Another day, another battle. British Prime Minister Theresa May tries once again Tuesday to unite her warring ministers on a plan for post-Brexit trade ties with the EU.
With less than 11 months to go until Britain quits the bloc, London has yet to set out a detailed plan for trade and lawmakers are becoming increasingly impatient over the lack of direction.
Stephen Crabb, a Conservative MP and former minister, expressed concern that the government was involved in "some kind of ideological cage fight" with itself.
Cabinet ministers are openly arguing about the government's two proposed options on trade, which are intended to reduce the need for customs checks, particularly on the Irish border.
After a meeting two weeks ago broke up without agreement, May divided her top ministers into two groups to work on the proposals, forcing ministers to assess the merits of each idea.

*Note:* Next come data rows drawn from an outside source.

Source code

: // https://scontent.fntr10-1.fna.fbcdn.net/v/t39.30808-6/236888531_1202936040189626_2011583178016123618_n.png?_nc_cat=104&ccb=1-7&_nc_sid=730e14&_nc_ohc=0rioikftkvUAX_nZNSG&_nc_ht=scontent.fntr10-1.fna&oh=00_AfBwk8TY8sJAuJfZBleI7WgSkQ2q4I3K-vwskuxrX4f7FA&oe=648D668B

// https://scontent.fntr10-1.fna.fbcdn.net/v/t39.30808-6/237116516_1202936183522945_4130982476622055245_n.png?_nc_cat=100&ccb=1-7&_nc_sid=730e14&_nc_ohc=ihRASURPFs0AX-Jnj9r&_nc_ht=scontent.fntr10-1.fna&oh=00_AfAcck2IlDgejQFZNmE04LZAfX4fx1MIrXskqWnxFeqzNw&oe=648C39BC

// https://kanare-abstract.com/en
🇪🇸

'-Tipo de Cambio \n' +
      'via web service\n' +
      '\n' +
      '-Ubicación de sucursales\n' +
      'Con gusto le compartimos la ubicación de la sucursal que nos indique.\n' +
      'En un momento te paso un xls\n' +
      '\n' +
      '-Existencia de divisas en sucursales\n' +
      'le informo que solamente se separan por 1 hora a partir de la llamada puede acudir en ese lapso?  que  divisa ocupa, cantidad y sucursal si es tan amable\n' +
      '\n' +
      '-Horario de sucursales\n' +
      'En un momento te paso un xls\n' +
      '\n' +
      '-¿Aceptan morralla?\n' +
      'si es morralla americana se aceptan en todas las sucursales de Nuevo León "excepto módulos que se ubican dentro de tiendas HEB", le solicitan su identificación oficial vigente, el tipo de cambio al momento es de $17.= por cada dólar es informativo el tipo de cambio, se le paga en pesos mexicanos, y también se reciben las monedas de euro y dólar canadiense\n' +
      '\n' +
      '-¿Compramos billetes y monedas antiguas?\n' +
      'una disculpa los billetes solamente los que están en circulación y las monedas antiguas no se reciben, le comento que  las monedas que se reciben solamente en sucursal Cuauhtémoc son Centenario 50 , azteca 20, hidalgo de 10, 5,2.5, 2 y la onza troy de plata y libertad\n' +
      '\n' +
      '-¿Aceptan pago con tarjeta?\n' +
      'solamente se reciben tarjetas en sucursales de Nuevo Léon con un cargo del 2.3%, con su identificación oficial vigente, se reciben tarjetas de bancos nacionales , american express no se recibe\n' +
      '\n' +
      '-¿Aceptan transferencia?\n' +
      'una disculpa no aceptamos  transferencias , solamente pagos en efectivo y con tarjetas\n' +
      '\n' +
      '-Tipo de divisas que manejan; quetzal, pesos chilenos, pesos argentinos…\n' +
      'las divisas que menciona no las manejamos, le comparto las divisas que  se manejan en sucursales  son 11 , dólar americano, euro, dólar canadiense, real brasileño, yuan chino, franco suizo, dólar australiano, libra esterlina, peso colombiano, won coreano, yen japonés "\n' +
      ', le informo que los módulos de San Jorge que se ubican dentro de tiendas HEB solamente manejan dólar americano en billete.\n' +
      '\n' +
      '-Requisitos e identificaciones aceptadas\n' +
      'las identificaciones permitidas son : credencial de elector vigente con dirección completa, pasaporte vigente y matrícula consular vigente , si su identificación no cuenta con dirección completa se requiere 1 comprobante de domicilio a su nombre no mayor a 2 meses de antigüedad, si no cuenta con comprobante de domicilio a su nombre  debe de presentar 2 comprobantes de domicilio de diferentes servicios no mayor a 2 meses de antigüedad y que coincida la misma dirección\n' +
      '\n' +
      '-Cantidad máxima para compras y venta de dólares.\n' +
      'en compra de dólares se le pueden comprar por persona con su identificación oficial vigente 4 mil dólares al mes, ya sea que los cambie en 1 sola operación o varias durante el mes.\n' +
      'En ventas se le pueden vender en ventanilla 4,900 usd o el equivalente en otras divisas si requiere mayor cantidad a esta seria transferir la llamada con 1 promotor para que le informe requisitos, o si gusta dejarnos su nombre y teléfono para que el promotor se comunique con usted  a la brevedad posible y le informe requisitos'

Their findings will be discussed at a ministerial Brexit meeting on Tuesday, although a final decision is not expected this week.
The unorthodox approach to policymaking highlights the difficulties May has in balancing different views within her ruling Conservative party.
The desire for Britain to forge its own path is countered by the fear of cutting economic ties.
But the failure to decide is causing consternation among lawmakers.
Former education minister Nicky Morgan warned on Monday that "parliament will have to step up to the plate".
Crabb said most Conservative MPs wanted a pragmatic compromise, and warned that if ministers did not back May, "they will find that parliament will be making the decisions for them".
May is acutely aware of the need to get parliament onside, as both the Houses of Commons and Lords will have to sign off on any final Brexit deal agreed with Brussels.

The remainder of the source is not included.